ゲーム風異世界への転生ファンタジー四巻.命の扱いが雑なのは相変わらずだし,ストーリーに抑揚も緊張感もない.というか,あらゆるセンスがいちいちが古いんだよな.読むのに時間はかからないけどストレスが溜まった.

新八角 『ヒトの時代は終わったけれど、それでもお腹は減りますか?②』 (電撃文庫)

ヒトの時代は終わったけれど、それでもお腹は減りますか?(2) (電撃文庫)

ヒトの時代は終わったけれど、それでもお腹は減りますか?(2) (電撃文庫)

「もう、ヒトの時代なんて終わったんだよ」

「……終わった……?」

「人類史なんていう狂った祭りみたいな時代は終わったんだ。ヒトは自分で穴を掘って、みんなで静かに墓に入った。地上に残っているのは、終わった祭りの残り火を見て、楽しいと思える馬鹿だけだ。そいつらのことなんか、気にしなくていい」

ある夏の暑い夜.世界中の空を覆った大規模オーロラの影響で,東京にも大規模な電磁災害が発生する.アラカワにある食堂,《伽藍堂》にはなぜかスライムが大量発生.
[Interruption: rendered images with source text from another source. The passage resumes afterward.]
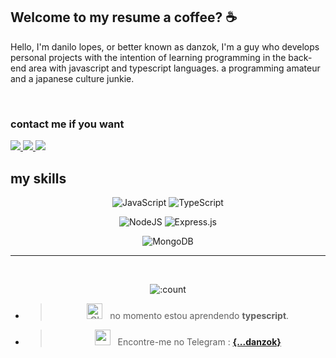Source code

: 
<h2>Welcome to my resume a coffee? ☕</h2>

<p> Hello, I'm danilo lopes, or better known as danzok, I'm a guy who develops personal projects with the intention of learning programming in the back-end area with javascript and typescript languages. a programming amateur and a japanese culture junkie.</p>

</br>

<h3>contact me if you want</h3> 

<div align="left">
  <a href="https://www.instagram.com/danzok.dev/" alt="Instagram">
    <img src="https://img.shields.io/badge/-Instagram-ff3a5e?style=for-the-badge&logo=Instagram&logoColor=FFF"/>
  </a>
  
  <a href="https://www.linkedin.com/in/danilo-lopes-085826237/" alt="Linkedin">
    <img src="https://img.shields.io/badge/linkedin-%230077B5.svg?style=for-the-badge&logo=linkedin&logoColor=white" />
  </a>
  
 <a href="https://t.me/TheDanzok" alt="Telegram">
    <img src="https://img.shields.io/badge/Telegram-2CA5E0?style=for-the-badge&logo=telegram&logoColor=white"/>
  </a>
 
</div>


## my skills
<div align="center">

 <img alt="JavaScript" src="https://img.shields.io/badge/javascript%20-%23323330.svg?&style=for-the-badge&logo=javascript&logoColor=%23F7DF1E"/> ![TypeScript](https://img.shields.io/badge/typescript-%23007ACC.svg?style=for-the-badge&logo=typescript&logoColor=white)

<img alt="NodeJS" src="https://img.shields.io/badge/node.js%20-%2343853D.svg?&style=for-the-badge&logo=node.js&logoColor=white"/> ![Express.js](https://img.shields.io/badge/express.js-%23404d59.svg?style=for-the-badge&logo=express&logoColor=%2361DAFB) 

![MongoDB](https://img.shields.io/badge/MongoDB-%234ea94b.svg?style=for-the-badge&logo=mongodb&logoColor=white)
  
  <div align="center" >
<hr></hr>

<br>

![:count](https://count.getloli.com/get/@danzok?theme=rule34)

</div>

- > <img alt="GIF" src="https://github.com/SP-XD/SP-XD/blob/main/images/Developer.gif" width="25" /> &nbsp; no momento estou aprendendo **typescript**.
- > <img src="https://github.com/SP-XD/SP-XD/blob/main/images/letterbox.gif?raw=true" width="25" /> &nbsp; Encontre-me no Telegram : **[{...danzok}](https://t.me/Thedanzok)**<br>
</div>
語られるのは200年前の記憶と,2年前の思い出.ポストアポカリプス都市TOKYOを舞台にした百合&飯SFの第二巻.《聖薬》(バングー)を使った(ジーヴァ)の融合の儀式や,ペヨーテを使って人間と機械をつなぐ神経ネットワークといったサイバーパンク味の強い仕掛けからはじまり,百合夫婦のなれそめでしめくくる.テックと宗教にドラッグが合わさって出てくるとサイバーパンク風味が一気に増すなあ.

東京のすみっこという決して広くない舞台に,アダチのジャングルに住むエルフあり,各勢力の縄張り争いあり,白鯨も登場とかなりの密度が詰め込まれている.しかもそのほとんどが伏線として物語に効いている,という.更には一巻にもまして濃厚な,それでいてやりすぎにならない程度の百合成分.てんこ盛りなのにリーダビリティも高いし,本当にきれいにまとまるのが楽しくてたまらない.良いものでした.ぜひとも一巻とあわせて読んでほしい.